Seamus Heaney Simplified.

Here I am in the middle of the night – well, not the middle of the night actually, in the early morning – up out of bed, my computer switched on, making a cup of tea by the light of the open fridge door. Not wanting to miss the moment, fracture the natural light and blast the ideas flying around in my head with harsh electric light.

And why? Because I have just heard The Interviewwith the prize-winning Irish poet, Seamus Heaney, on the BBC World Service. This is one of the greatest radio services in the world for insomniacs. It sends my Best Beloved to sleep. Music wakes him up. However, for me, it is the opposite. Instead of helping to send me to sleep the World Service has such interesting programmes that it stimulates thought and keeps me awake with this the result!

Heaney was talking so evocatively of memory - remembering what one has forgotten ones knows: of the wonder of childhood surroundings and how flashes of those memories can connect with later flashes of experience. And about surprise – how a poem can come on him when least expected or how an exexperience can surprise him. An experience such as Wordsworth had coming from the lush green landscape of the Lake District that he loved, to the city of London, and his being surprised by the beauty of it on Westminster Bridge.

Upon Westminster Bridge

EARTH has not anything to show more fair:
Dull would he be of soul who could pass by
A sight so touching in its majesty:
This City now doth like a garment wear
The beauty of the morning; silent, bare,
Ships, towers, domes, theatres, and temples lie
Open unto the fields, and to the sky;
All bright and glittering in the smokeless air.
Never did sun more beautifully steep
In his first splendour valley, rock, or hill;
Ne'er saw I, never felt, a calm so deep!
The river glideth at his own sweet will:
Dear God! the very houses seem asleep;
And all that mighty heart is lying still!

William Wordsworth

Heaney’s use of language, never stilted or pretentious, moves me, creatively speaking. He uses words in such a natural way, changing them almost organically, like words a child might make up. It struck me anew how difficult it is to write simply. Poets are, on the whole, deep thinkers. And I like that. I like being encouraged to examine a thought, a concept, call it what you will: to tease it out and fathom its meaning.
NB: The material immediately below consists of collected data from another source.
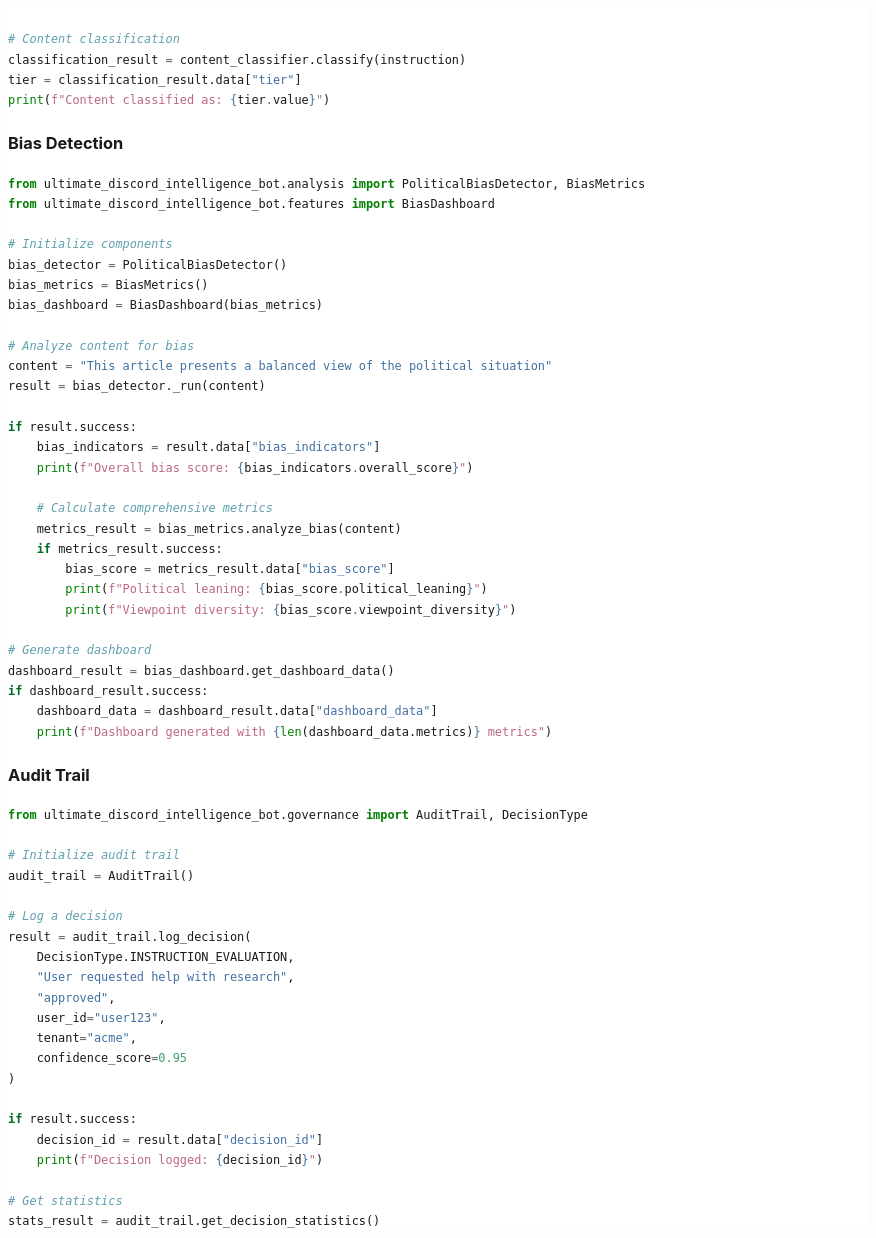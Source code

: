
 ```python

# Content classification
classification_result = content_classifier.classify(instruction)
tier = classification_result.data["tier"]
print(f"Content classified as: {tier.value}")
```

### Bias Detection

```python
from ultimate_discord_intelligence_bot.analysis import PoliticalBiasDetector, BiasMetrics
from ultimate_discord_intelligence_bot.features import BiasDashboard

# Initialize components
bias_detector = PoliticalBiasDetector()
bias_metrics = BiasMetrics()
bias_dashboard = BiasDashboard(bias_metrics)

# Analyze content for bias
content = "This article presents a balanced view of the political situation"
result = bias_detector._run(content)

if result.success:
    bias_indicators = result.data["bias_indicators"]
    print(f"Overall bias score: {bias_indicators.overall_score}")
    
    # Calculate comprehensive metrics
    metrics_result = bias_metrics.analyze_bias(content)
    if metrics_result.success:
        bias_score = metrics_result.data["bias_score"]
        print(f"Political leaning: {bias_score.political_leaning}")
        print(f"Viewpoint diversity: {bias_score.viewpoint_diversity}")

# Generate dashboard
dashboard_result = bias_dashboard.get_dashboard_data()
if dashboard_result.success:
    dashboard_data = dashboard_result.data["dashboard_data"]
    print(f"Dashboard generated with {len(dashboard_data.metrics)} metrics")
```

### Audit Trail

```python
from ultimate_discord_intelligence_bot.governance import AuditTrail, DecisionType

# Initialize audit trail
audit_trail = AuditTrail()

# Log a decision
result = audit_trail.log_decision(
    DecisionType.INSTRUCTION_EVALUATION,
    "User requested help with research",
    "approved",
    user_id="user123",
    tenant="acme",
    confidence_score=0.95
)

if result.success:
    decision_id = result.data["decision_id"]
    print(f"Decision logged: {decision_id}")

# Get statistics
stats_result = audit_trail.get_decision_statistics()
```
Try and make sense of it.

But poets are also (among many things) masters at simplification; shortening, condensing. Often taking the convoluted and making it simple and direct. Heaney's words made me realise that I must proof read my manuscript once more. That again - before I go any further, do any more research, write another single word - I must critically but constructively review my text. And - so easy to say, so difficult to do - simplify.